V.  Dukungan Penagihan
    A.  Koordinasi dengan Pihak-Pihak Terkait
        1.  Dalam hal terdapat permasalahan hukum terkait dengan pelaksanaan tindakan 
            penagihan, KPP agar segera melakukan koordinasi dengan Kepala Seksi Bimbingan 
            Penagihan dan Kepala Sub Bagian Bantuan Hukum dan Pelaporan di Kantor Wilayah 
            DJP atasannya;
        2.  Dalam hal kebutuhan untuk mendapatkan data dan informasi terkait daftar pengurus, 
            daftar harta, dan informasi lain terkait kemampuan membayar oleh Wajib 
            Pajak/Penanggung Pajak maka segera koordinasikan hal tersebut dengan Seksi 
            Pemeriksaan dan pihak fungsional pemeriksa;
        3.  Dalam hal kebutuhan akan informasi upaya hukum maka perlu dilakukan koordinasi 
            berkelanjutan dengan Seksi Pelayanan di KPP dan Bidang Pengurangan, Keberatan 
            dan Banding di Kanwil atasannya;
        4.  Dalam hal informasi umum maupun informasi lain yang lebih rinci, maka perlu 
            dilakukan koordinasi berkelanjutan dengan Seksi Pelayanan dan pihak Account 
            Representative di Seksi Pengawasan dan Konsultasi.
        5.  KPP dan Kanwil DJP meningkatkan koordinasi lokal/regional dengan instansi terkait 
            untuk kelancaran kegiatan penagihan berdasarkan prinsip kebersamaan tugas, antara 
            lain dengan berlandaskan Nota Kesepahaman (MoU) antara Direktorat Jenderal Pajak 
            dengan instansi terkait, dengan tetap memperhatikan ketentuan Pasal 34 UU KUP.

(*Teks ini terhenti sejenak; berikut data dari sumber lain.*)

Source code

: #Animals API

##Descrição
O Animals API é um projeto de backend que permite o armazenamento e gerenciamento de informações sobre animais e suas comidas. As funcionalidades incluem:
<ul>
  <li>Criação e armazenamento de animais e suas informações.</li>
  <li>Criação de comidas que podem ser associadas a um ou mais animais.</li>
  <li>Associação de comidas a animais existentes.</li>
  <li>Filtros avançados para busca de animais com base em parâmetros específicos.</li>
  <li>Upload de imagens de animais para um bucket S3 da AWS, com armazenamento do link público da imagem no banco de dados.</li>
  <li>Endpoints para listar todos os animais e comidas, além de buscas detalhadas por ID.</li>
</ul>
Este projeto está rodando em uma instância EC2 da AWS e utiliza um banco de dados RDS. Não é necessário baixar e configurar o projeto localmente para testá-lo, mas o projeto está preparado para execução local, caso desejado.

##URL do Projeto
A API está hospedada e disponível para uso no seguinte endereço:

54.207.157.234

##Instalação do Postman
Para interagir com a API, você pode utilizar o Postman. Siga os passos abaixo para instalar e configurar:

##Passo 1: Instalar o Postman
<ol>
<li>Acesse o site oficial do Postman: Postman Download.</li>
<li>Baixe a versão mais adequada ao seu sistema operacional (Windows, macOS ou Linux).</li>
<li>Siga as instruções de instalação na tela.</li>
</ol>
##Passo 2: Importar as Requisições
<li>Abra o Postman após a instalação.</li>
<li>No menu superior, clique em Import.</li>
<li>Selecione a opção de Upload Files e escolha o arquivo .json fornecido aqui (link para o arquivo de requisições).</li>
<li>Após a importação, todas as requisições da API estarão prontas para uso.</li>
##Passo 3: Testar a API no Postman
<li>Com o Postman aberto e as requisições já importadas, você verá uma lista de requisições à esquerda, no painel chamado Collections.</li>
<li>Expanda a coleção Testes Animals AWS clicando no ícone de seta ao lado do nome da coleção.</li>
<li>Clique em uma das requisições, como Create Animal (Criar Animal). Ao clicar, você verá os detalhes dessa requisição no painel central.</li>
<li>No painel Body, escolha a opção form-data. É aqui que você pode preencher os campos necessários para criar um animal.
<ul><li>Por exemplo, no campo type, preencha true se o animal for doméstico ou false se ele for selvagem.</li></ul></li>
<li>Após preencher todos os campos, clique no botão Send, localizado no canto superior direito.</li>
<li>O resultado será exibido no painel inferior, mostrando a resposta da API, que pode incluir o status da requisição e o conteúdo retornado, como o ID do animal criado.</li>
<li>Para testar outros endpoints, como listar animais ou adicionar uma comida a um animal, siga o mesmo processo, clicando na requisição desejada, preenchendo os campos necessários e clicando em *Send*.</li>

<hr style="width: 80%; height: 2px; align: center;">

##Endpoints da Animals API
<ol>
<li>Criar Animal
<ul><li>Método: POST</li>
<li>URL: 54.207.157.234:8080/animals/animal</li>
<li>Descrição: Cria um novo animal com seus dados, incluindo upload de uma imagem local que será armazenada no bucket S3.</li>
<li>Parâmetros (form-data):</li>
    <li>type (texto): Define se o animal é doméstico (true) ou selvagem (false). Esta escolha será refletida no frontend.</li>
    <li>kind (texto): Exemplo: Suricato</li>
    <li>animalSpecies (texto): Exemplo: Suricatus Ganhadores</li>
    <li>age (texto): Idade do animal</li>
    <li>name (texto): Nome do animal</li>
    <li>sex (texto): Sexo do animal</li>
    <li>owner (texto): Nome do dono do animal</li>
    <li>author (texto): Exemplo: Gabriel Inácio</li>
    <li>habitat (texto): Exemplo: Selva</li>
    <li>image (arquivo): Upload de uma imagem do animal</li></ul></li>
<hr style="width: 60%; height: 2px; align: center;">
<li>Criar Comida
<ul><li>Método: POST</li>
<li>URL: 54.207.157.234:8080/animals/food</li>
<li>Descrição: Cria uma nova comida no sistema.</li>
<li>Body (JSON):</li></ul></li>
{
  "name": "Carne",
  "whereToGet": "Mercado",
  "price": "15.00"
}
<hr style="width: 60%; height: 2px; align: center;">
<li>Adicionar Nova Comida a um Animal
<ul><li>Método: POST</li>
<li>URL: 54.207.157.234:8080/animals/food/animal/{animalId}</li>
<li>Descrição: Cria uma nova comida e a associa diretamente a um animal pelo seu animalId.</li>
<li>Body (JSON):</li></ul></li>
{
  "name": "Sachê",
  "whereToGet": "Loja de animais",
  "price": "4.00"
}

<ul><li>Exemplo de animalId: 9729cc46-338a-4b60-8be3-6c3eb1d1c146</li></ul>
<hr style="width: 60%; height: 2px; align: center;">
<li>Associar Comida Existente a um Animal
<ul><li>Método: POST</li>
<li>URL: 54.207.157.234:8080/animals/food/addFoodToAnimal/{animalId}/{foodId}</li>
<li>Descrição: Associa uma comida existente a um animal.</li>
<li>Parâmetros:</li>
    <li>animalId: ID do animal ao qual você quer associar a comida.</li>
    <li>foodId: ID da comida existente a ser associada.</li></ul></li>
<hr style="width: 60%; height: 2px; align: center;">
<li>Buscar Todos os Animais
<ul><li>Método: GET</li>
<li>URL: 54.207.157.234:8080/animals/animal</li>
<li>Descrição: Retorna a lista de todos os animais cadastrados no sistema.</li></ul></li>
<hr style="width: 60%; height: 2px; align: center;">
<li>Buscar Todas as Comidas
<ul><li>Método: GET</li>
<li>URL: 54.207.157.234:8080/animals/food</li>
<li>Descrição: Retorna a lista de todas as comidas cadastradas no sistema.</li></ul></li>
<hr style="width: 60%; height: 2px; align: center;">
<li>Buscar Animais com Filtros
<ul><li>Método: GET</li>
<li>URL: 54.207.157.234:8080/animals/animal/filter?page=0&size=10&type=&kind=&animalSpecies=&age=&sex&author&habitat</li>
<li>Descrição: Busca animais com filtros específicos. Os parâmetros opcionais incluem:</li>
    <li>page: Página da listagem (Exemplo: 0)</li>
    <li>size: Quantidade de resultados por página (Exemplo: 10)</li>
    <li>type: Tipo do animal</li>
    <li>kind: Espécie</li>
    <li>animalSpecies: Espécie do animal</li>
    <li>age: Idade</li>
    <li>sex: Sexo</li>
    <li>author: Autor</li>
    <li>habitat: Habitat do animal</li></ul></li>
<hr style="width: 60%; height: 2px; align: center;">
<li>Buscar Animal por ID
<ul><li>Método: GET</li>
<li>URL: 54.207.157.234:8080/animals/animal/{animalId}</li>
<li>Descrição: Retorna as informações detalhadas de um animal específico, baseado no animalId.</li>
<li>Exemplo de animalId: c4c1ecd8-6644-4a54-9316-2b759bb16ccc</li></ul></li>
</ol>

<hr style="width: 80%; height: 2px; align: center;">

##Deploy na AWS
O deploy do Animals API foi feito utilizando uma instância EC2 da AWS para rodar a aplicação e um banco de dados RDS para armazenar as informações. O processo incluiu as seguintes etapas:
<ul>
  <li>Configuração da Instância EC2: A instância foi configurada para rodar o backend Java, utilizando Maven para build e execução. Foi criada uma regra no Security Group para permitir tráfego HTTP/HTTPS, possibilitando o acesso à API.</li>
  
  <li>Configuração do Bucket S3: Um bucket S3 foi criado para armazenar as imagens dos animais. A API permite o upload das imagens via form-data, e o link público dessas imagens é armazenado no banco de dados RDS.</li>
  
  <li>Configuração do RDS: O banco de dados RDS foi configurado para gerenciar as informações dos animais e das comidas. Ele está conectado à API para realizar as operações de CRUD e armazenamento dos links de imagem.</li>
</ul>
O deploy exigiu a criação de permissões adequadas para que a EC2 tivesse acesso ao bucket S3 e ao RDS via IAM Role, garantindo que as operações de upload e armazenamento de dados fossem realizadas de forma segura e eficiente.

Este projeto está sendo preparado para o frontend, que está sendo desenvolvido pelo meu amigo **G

    B.  Seragam Jurusita Pajak
        1.  Kanwil DJP menginstruksikan kembali kepada KPP di wilayahnya untuk mengadakan 
            seragam Jurusita Pajak tahun 2011 dengan desain sebagaimana terdapat dalam 
            lampiran II;
        2.  KPP mengalokasikan dan merealisasikan anggaran dalam DIPA KPP tahun 2011 
            untuk biaya pengadaan 2 (dua) seragam Jurusita Pajak untuk masing-masing Jurusita 
            Pajaknya.
    C.  Kendaraan Operasional 
        Kepala Kantor Wilayah DJP memantau dan memastikan bahwa setiap KPP di wilayah 
        kerjanya mempunyai paling sedikit satu kendaraan operasional roda dua dan satu kendaraan 
        operasional roda empat atau moda transportasi lain sesuai dengan kebutuhan yang dapat 
        digunakan untuk pelaksanaan kegiatan penagihan.
    D.  Biaya Penagihan
        1.  KPP mengalokasikan dana untuk mendukung biaya-biaya sehubungan dengan 
            pelaksanaan tindakan penagihan.
        2.  KPP mengalokasikan biaya perjalanan dinas dalam rangka tindakan penagihan, dengan 
            memperhatikan ketentuan dalam Pasal 1 ayat (5) dan ayat (10) Peraturan Menteri 
            Keuangan Nomor 45/PMK.05/2007 tentang Perjalanan Dinas Jabatan Dalam Negeri 
            Bagi Pejabat Negara, Pegawai Negeri, dan Pegawai Tetap.

Direktur Jenderal 
 
ttd. 
 
A. Fuad Rahmany 
NIP 195411111981121001
 
 
Tembusan:
1.  Sekretaris Direktorat Jenderal Pajak;
2.  Para Direktur dan Tenaga Pengkaji di Lingkungan Direktorat Jenderal Pajak;
3.  Kepala Pusat Pengolahan Data dan Dokumentasi Perpajakan.